August 29, San Francisco - Climate One at The Commonwealth Club announced today that Penn State scientist Dr. Richard B. Alley will be awarded the first annual Stephen H. Schneider Award for Outstanding Climate Science Communication. The $10,000 award is given to a natural or social scientist who has made extraordinary scientific contributions and communicated that knowledge to a broad public in a clear and compelling fashion. The award was established this year in honor of Stephen Henry Schneider, one of the founding fathers of climatology who died suddenly in 2010.
Dr. Richard B. Alley is the Evan Pugh Professor of Geosciences and Associate of the EMS Environment Institute at Pennsylvania State University, University Park, Pennsylvania. He is host of "Earth: The Operators' Manual," a three-part documentary that is nationally televised on PBS, and has also authored a book under the same title and most recently co-authored The Fate of Greenland: Lessons from Abrupt Climate Change with Philip Conkling, Wallace Broecker, and George Denton.
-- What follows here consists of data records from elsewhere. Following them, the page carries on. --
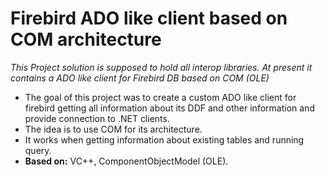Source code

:  # Firebird ADO like client based on COM architecture
 
 _This Project solution is supposed to hold all interop libraries. At present it contains a ADO like client for Firebird DB based on COM (OLE)_
  
- The goal of this project was to create a custom ADO like client for firebird getting all information about its DDF and other information and provide connection to .NET clients.
- The idea is to use COM for its architecture.
- It works when getting information about existing tables and running query.
- **Based on:** VC++, ComponentObjectModel (OLE).
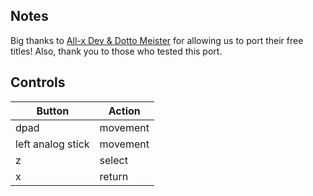 ## Notes

Big thanks to [All-x Dev & Dotto Meister](https://all-x.itch.io/reverse-bros) for allowing us to port their free titles! Also, thank you to those who tested this port.

## Controls

| Button | Action |
|--|--| 
|dpad|movement |
|left analog stick |movement |
|z|select|
|x|return|


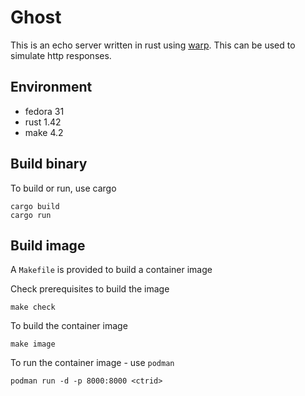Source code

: # Ghost

This is an echo server written in rust using [warp](https://github.com/seanmonstar/warp).
This can be used to simulate http responses.

## Environment

* fedora 31
* rust 1.42
* make 4.2

## Build binary

To build or run, use cargo

    cargo build
    cargo run

## Build image

A `Makefile` is provided to build a container image

Check prerequisites to build the image

    make check

To build the container image

    make image

To run the container image - use `podman`

    podman run -d -p 8000:8000 <ctrid>
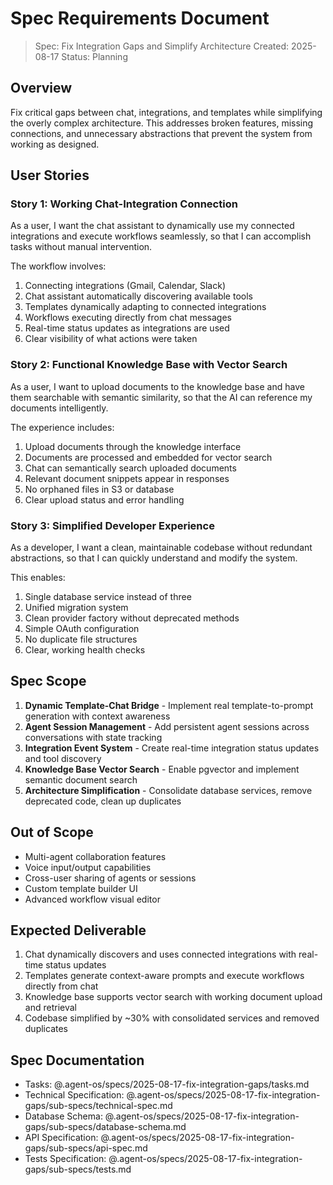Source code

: # Spec Requirements Document

> Spec: Fix Integration Gaps and Simplify Architecture
> Created: 2025-08-17
> Status: Planning

## Overview

Fix critical gaps between chat, integrations, and templates while simplifying the overly complex architecture. This addresses broken features, missing connections, and unnecessary abstractions that prevent the system from working as designed.

## User Stories

### Story 1: Working Chat-Integration Connection

As a user, I want the chat assistant to dynamically use my connected integrations and execute workflows seamlessly, so that I can accomplish tasks without manual intervention.

The workflow involves:
1. Connecting integrations (Gmail, Calendar, Slack)
2. Chat assistant automatically discovering available tools
3. Templates dynamically adapting to connected integrations
4. Workflows executing directly from chat messages
5. Real-time status updates as integrations are used
6. Clear visibility of what actions were taken

### Story 2: Functional Knowledge Base with Vector Search

As a user, I want to upload documents to the knowledge base and have them searchable with semantic similarity, so that the AI can reference my documents intelligently.

The experience includes:
1. Upload documents through the knowledge interface
2. Documents are processed and embedded for vector search
3. Chat can semantically search uploaded documents
4. Relevant document snippets appear in responses
5. No orphaned files in S3 or database
6. Clear upload status and error handling

### Story 3: Simplified Developer Experience

As a developer, I want a clean, maintainable codebase without redundant abstractions, so that I can quickly understand and modify the system.

This enables:
1. Single database service instead of three
2. Unified migration system
3. Clean provider factory without deprecated methods
4. Simple OAuth configuration
5. No duplicate file structures
6. Clear, working health checks

## Spec Scope

1. **Dynamic Template-Chat Bridge** - Implement real template-to-prompt generation with context awareness
2. **Agent Session Management** - Add persistent agent sessions across conversations with state tracking
3. **Integration Event System** - Create real-time integration status updates and tool discovery
4. **Knowledge Base Vector Search** - Enable pgvector and implement semantic document search
5. **Architecture Simplification** - Consolidate database services, remove deprecated code, clean up duplicates

## Out of Scope

- Multi-agent collaboration features
- Voice input/output capabilities
- Cross-user sharing of agents or sessions
- Custom template builder UI
- Advanced workflow visual editor

## Expected Deliverable

1. Chat dynamically discovers and uses connected integrations with real-time status updates
2. Templates generate context-aware prompts and execute workflows directly from chat
3. Knowledge base supports vector search with working document upload and retrieval
4. Codebase simplified by ~30% with consolidated services and removed duplicates

## Spec Documentation

- Tasks: @.agent-os/specs/2025-08-17-fix-integration-gaps/tasks.md
- Technical Specification: @.agent-os/specs/2025-08-17-fix-integration-gaps/sub-specs/technical-spec.md
- Database Schema: @.agent-os/specs/2025-08-17-fix-integration-gaps/sub-specs/database-schema.md
- API Specification: @.agent-os/specs/2025-08-17-fix-integration-gaps/sub-specs/api-spec.md
- Tests Specification: @.agent-os/specs/2025-08-17-fix-integration-gaps/sub-specs/tests.md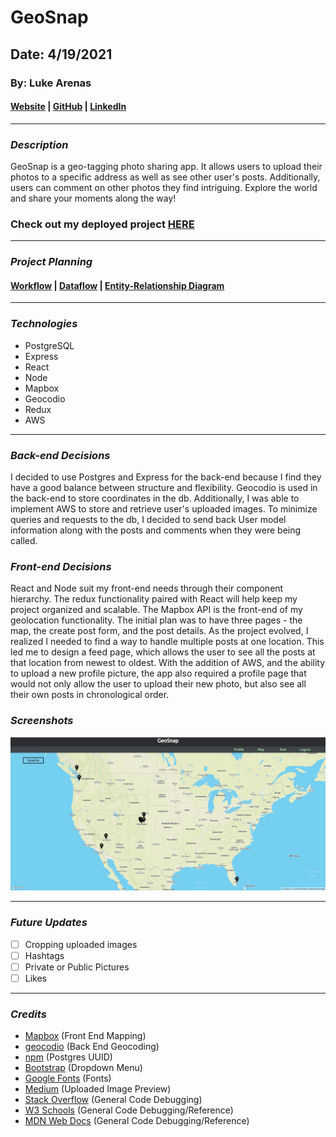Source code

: # GeoSnap

## Date: 4/19/2021

### By: Luke Arenas

#### [Website](https://lukearenas.github.io/Personal-Website/) | [GitHub](https://github.com/LukeArenas) | [LinkedIn](https://www.linkedin.com/in/lukearenas/)

---

### ***Description***

GeoSnap is a geo-tagging photo sharing app. It allows users to upload their photos to a specific address as well as see other user's posts. Additionally, users can comment on other photos they find intriguing. Explore the world and share your moments along the way!

### **Check out my deployed project** [HERE](url)

***

### ***Project Planning***

 #### [Workflow](https://trello.com/b/ldtpez9P/project-4) | [Dataflow](https://lucid.app/lucidchart/18b52644-5d9d-4760-a673-2eb4bf27469e/edit?beaconFlowId=7F0AFF8788B16EF9&page=0_0#) | [Entity-Relationship Diagram](https://app.diagrams.net/#G1h1Z65FbjTUahLoOKMMqkQ1Orr1iqi9WQ)

***

### ***Technologies***

* PostgreSQL
* Express
* React
* Node
* Mapbox
* Geocodio
* Redux
* AWS

***

### ***Back-end Decisions***

I decided to use Postgres and Express for the back-end because I find they have a good balance between structure and flexibility. Geocodio is used in the back-end to store coordinates in the db. Additionally, I was able to implement AWS to store and retrieve user's uploaded images. To minimize queries and requests to the db, I decided to send back User model information along with the posts and comments when they were being called. 

### ***Front-end Decisions***

React and Node suit my front-end needs through their component hierarchy. The redux functionality paired with React will help keep my project organized and scalable. The Mapbox API is the front-end of my geolocation functionality. The initial plan was to have three pages - the map, the create post form, and the post details. As the project evolved, I realized I needed to find a way to handle multiple posts at one location. This led me to design a feed page, which allows the user to see all the posts at that location from newest to oldest. With the addition of AWS, and the ability to upload a new profile picture, the app also required a profile page that would not only allow the user to upload their new photo, but also see all their own posts in chronological order.

### ***Screenshots***

![GeoCode](client/src/assets/GeoSnap.JPG)

***

### ***Future Updates***

- [ ] Cropping uploaded images
- [ ] Hashtags
- [ ] Private or Public Pictures
- [ ] Likes

***

### ***Credits***
* [Mapbox](https://visgl.github.io/react-map-gl/) (Front End Mapping)
* [geocodio](https://dash.geocod.io/) (Back End Geocoding)
* [npm](https://www.npmjs.com/package/uuidv4) (Postgres UUID)
* [Bootstrap](https://getbootstrap.com/docs/4.0/components/dropdowns/) (Dropdown Menu)
* [Google Fonts](https://fonts.google.com/) (Fonts)
* [Medium](https://medium.com/@650egor/react-30-day-challenge-day-2-image-upload-preview-2d534f8eaaa) (Uploaded Image Preview)
* [Stack Overflow](https://stackoverflow.com/) (General Code Debugging)
* [W3 Schools](https://www.w3schools.com/) (General Code Debugging/Reference)
* [MDN Web Docs](https://developer.mozilla.org/en-US/) (General Code Debugging/Reference)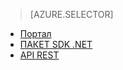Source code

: ﻿> [AZURE.SELECTOR]
- [Портал](/documentation/articles/media-services-portal-check-job-progress/)
- [ПАКЕТ SDK .NET](/documentation/articles/media-services-check-job-progress/)
- [API REST](/documentation/articles/media-services-rest-check-job-progress/)
<!--HONumber=47-->
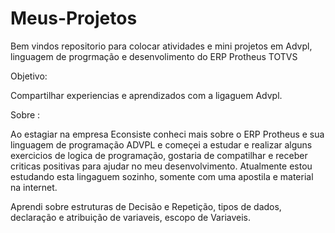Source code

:# Meus-Projetos

Bem vindos repositorio para colocar atividades e mini projetos em Advpl, linguagem de progrmação e desenvolimento do ERP Protheus TOTVS


Objetivo:

Compartilhar experiencias e aprendizados com a ligaguem Advpl.

Sobre :

 Ao estagiar na empresa Econsiste conheci mais sobre o ERP Protheus e sua linguagem de programação ADVPL e começei a estudar e realizar alguns exercicios de logica de programação, gostaria de compatilhar e receber criticas positivas para ajudar no meu desenvolvimento.
Atualmente estou estudando esta lingaguem sozinho, somente com uma apostila e material na internet.

Aprendi sobre estruturas de Decisão e Repetição, tipos de dados, declaração e atribuição de variaveis, escopo de Variaveis.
Professor Alley teaches and conducts research on the paleoclimatic records, dynamics, and sedimentary deposits of large ice sheets, as a means of understanding the climate system and its history, and projecting future changes in climate and sea level. Dr. Alley has spent three field seasons in Antarctica and five in Greenland.
Dr. Stephen H. Schneider was the Melvin and Joan Lane Professor for Interdisciplinary Environmental Studies, Professor of Biological Sciences, Professor (by courtesy) of Civil and Environmental Engineering, and a Senior Fellow in the Woods Institute for the Environment at Stanford University. Dr. Schneider received his Ph.D. in Mechanical Engineering and Plasma Physics from Columbia University in 1971. He studied the role of greenhouse gases and suspended particulate material on climate as a postdoctoral fellow at NASA's Goddard Institute for Space Studies. He was awarded a postdoctoral fellowship at the National Center for Atmospheric Research in 1972 and was a member of the scientific staff of NCAR from 1973-1996, where he co-founded the Climate Project. In 2002, Dr. Schneider was elected to the National Academy of Sciences.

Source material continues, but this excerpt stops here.